DATA EXCERPTS
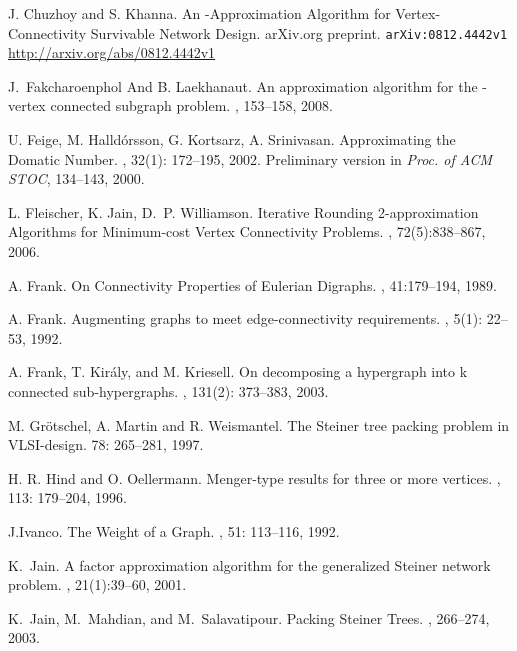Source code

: \documentclass[11pt]{article}
\begin{document}
\begin{thebibliography}{55}
J. Chuzhoy and S. Khanna.
\newblock An -Approximation Algorithm for
Vertex-Connectivity Survivable Network Design.
\newblock arXiv.org preprint. {\tt arXiv:0812.4442v1}
\url{http://arxiv.org/abs/0812.4442v1}

J.~Fakcharoenphol And B. Laekhanaut.
\newblock An  approximation algorithm for the
-vertex connected subgraph problem.
, 153--158, 2008. 

U. Feige, M. Halld\'{o}rsson, G. Kortsarz, A. Srinivasan.
\newblock Approximating the Domatic Number.
, 32(1): 172--195, 2002.
\newblock Preliminary version in {\em Proc. of ACM STOC}, 134--143, 2000.

L. Fleischer, K. Jain, D.~P. Williamson.
\newblock Iterative Rounding 2-approximation Algorithms for Minimum-cost Vertex
Connectivity Problems.
, 72(5):838--867, 2006.

A. Frank.
\newblock On Connectivity Properties of Eulerian Digraphs.
, 41:179--194, 1989.

A. Frank.
\newblock Augmenting graphs to meet edge-connectivity requirements.
, 5(1): 22--53, 1992.

A. Frank, T. Kir\'{a}ly, and M. Kriesell.
\newblock On decomposing a hypergraph into k connected sub-hypergraphs. 
, 131(2): 373--383, 2003. 


M. Gr\"{o}tschel, A. Martin and R. Weismantel.
\newblock The Steiner tree packing problem in VLSI-design.
 78: 265--281, 1997.

H. R. Hind and O. Oellermann.
\newblock Menger-type results for three or more vertices.
, 113: 179--204, 1996.

J.Ivanco.
\newblock The Weight of a Graph.
, 51: 113--116, 1992.

K.~Jain.
\newblock A factor  approximation algorithm for the generalized Steiner 
  network problem.
, 21(1):39--60, 
  2001.

K.~Jain, M.~Mahdian, and M.~Salavatipour.
\newblock Packing Steiner Trees.
, 266--274, 2003.


\end{thebibliography}
\end{document}
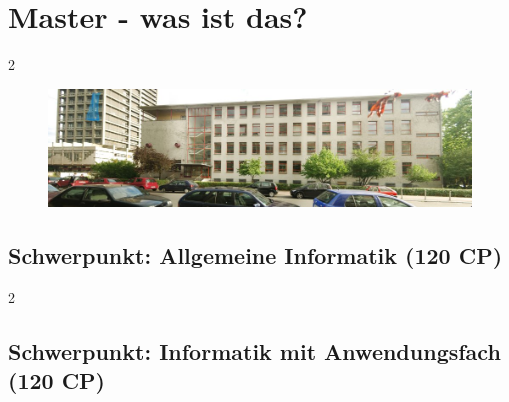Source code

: \documentclass[a4paper,12pt]{scrartcl}
\newcommand{\spaltenanfang}{\begin{multicols}{2}}
\newcommand{\spaltenende}{\end{multicols}}
\begin{document}

%


\section{Master - was ist das?}
\spaltenanfang

\spaltenende

\begin{figure}[bt]
\begin{center}
\includegraphics[scale=1.0]{fotos/rm_pano}
\end{center}
\end{figure}


\subsection{Schwerpunkt: Allgemeine Informatik (120 CP)}

\vspace{-2mm}


\spaltenanfang

\spaltenende

\subsection{Schwerpunkt: Informatik mit Anwendungsfach (120 CP)}
\end{document}
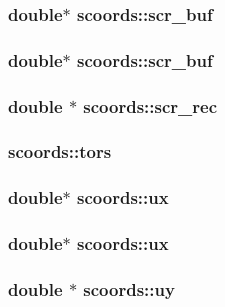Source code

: \subsubsection{\setlength{\rightskip}{0pt plus 5cm}double$\ast$ {\bf scoords::scr\_\-buf}}\label{structscoords_ff7b2fee4b5ad3f62487c84309286222}


\subsubsection{\setlength{\rightskip}{0pt plus 5cm}double$\ast$ {\bf scoords::scr\_\-buf}}\label{structscoords_ff7b2fee4b5ad3f62487c84309286222}


\subsubsection{\setlength{\rightskip}{0pt plus 5cm}double $\ast$ {\bf scoords::scr\_\-rec}}\label{structscoords_023d532bbf870f31c1d1bf0d61ec0634}


\subsubsection{ {\bf scoords::tors}}\label{structscoords_78c070b2ead72f2dbf9924ec133d4acf}


\subsubsection{\setlength{\rightskip}{0pt plus 5cm}double$\ast$ {\bf scoords::ux}}\label{structscoords_575f7499d9645d796fc3d15d0f9db810}


\subsubsection{\setlength{\rightskip}{0pt plus 5cm}double$\ast$ {\bf scoords::ux}}\label{structscoords_575f7499d9645d796fc3d15d0f9db810}


\subsubsection{\setlength{\rightskip}{0pt plus 5cm}double $\ast$ {\bf scoords::uy}}\label{structscoords_6d415cc2dbced2267ca315dbdb78e87f}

WHAT THE TASK REQUIRES
A verbatim copy of the data, free of pictures, is the expected answer.

ANSWER BOX
Source code

: \documentclass[11pt]{article}
\begin{document}
\begin{thebibliography}{55}
J. Chuzhoy and S. Khanna.
\newblock An -Approximation Algorithm for
Vertex-Connectivity Survivable Network Design.
\newblock arXiv.org preprint. {\tt arXiv:0812.4442v1}
\url{http://arxiv.org/abs/0812.4442v1}

J.~Fakcharoenphol And B. Laekhanaut.
\newblock An  approximation algorithm for the
-vertex connected subgraph problem.
, 153--158, 2008. 

U. Feige, M. Halld\'{o}rsson, G. Kortsarz, A. Srinivasan.
\newblock Approximating the Domatic Number.
, 32(1): 172--195, 2002.
\newblock Preliminary version in {\em Proc. of ACM STOC}, 134--143, 2000.

L. Fleischer, K. Jain, D.~P. Williamson.
\newblock Iterative Rounding 2-approximation Algorithms for Minimum-cost Vertex
Connectivity Problems.
, 72(5):838--867, 2006.

A. Frank.
\newblock On Connectivity Properties of Eulerian Digraphs.
, 41:179--194, 1989.

A. Frank.
\newblock Augmenting graphs to meet edge-connectivity requirements.
, 5(1): 22--53, 1992.

A. Frank, T. Kir\'{a}ly, and M. Kriesell.
\newblock On decomposing a hypergraph into k connected sub-hypergraphs. 
, 131(2): 373--383, 2003. 


M. Gr\"{o}tschel, A. Martin and R. Weismantel.
\newblock The Steiner tree packing problem in VLSI-design.
 78: 265--281, 1997.

H. R. Hind and O. Oellermann.
\newblock Menger-type results for three or more vertices.
, 113: 179--204, 1996.

J.Ivanco.
\newblock The Weight of a Graph.
, 51: 113--116, 1992.

K.~Jain.
\newblock A factor  approximation algorithm for the generalized Steiner 
  network problem.
, 21(1):39--60, 
  2001.

K.~Jain, M.~Mahdian, and M.~Salavatipour.
\newblock Packing Steiner Trees.
, 266--274, 2003.


\end{thebibliography}
\end{document}
Source code

: \documentclass[a4paper,12pt]{scrartcl}
\newcommand{\spaltenanfang}{\begin{multicols}{2}}
\newcommand{\spaltenende}{\end{multicols}}
\begin{document}

%


\section{Master - was ist das?}
\spaltenanfang

\spaltenende

\begin{figure}[bt]
\begin{center}
\includegraphics[scale=1.0]{fotos/rm_pano}
\end{center}
\end{figure}


\subsection{Schwerpunkt: Allgemeine Informatik (120 CP)}

\vspace{-2mm}


\spaltenanfang

\spaltenende

\subsection{Schwerpunkt: Informatik mit Anwendungsfach (120 CP)}
\end{document}
Source code

: \subsubsection{\setlength{\rightskip}{0pt plus 5cm}double$\ast$ {\bf scoords::scr\_\-buf}}\label{structscoords_ff7b2fee4b5ad3f62487c84309286222}


\subsubsection{\setlength{\rightskip}{0pt plus 5cm}double$\ast$ {\bf scoords::scr\_\-buf}}\label{structscoords_ff7b2fee4b5ad3f62487c84309286222}


\subsubsection{\setlength{\rightskip}{0pt plus 5cm}double $\ast$ {\bf scoords::scr\_\-rec}}\label{structscoords_023d532bbf870f31c1d1bf0d61ec0634}


\subsubsection{ {\bf scoords::tors}}\label{structscoords_78c070b2ead72f2dbf9924ec133d4acf}


\subsubsection{\setlength{\rightskip}{0pt plus 5cm}double$\ast$ {\bf scoords::ux}}\label{structscoords_575f7499d9645d796fc3d15d0f9db810}


\subsubsection{\setlength{\rightskip}{0pt plus 5cm}double$\ast$ {\bf scoords::ux}}\label{structscoords_575f7499d9645d796fc3d15d0f9db810}


\subsubsection{\setlength{\rightskip}{0pt plus 5cm}double $\ast$ {\bf scoords::uy}}\label{structscoords_6d415cc2dbced2267ca315dbdb78e87f}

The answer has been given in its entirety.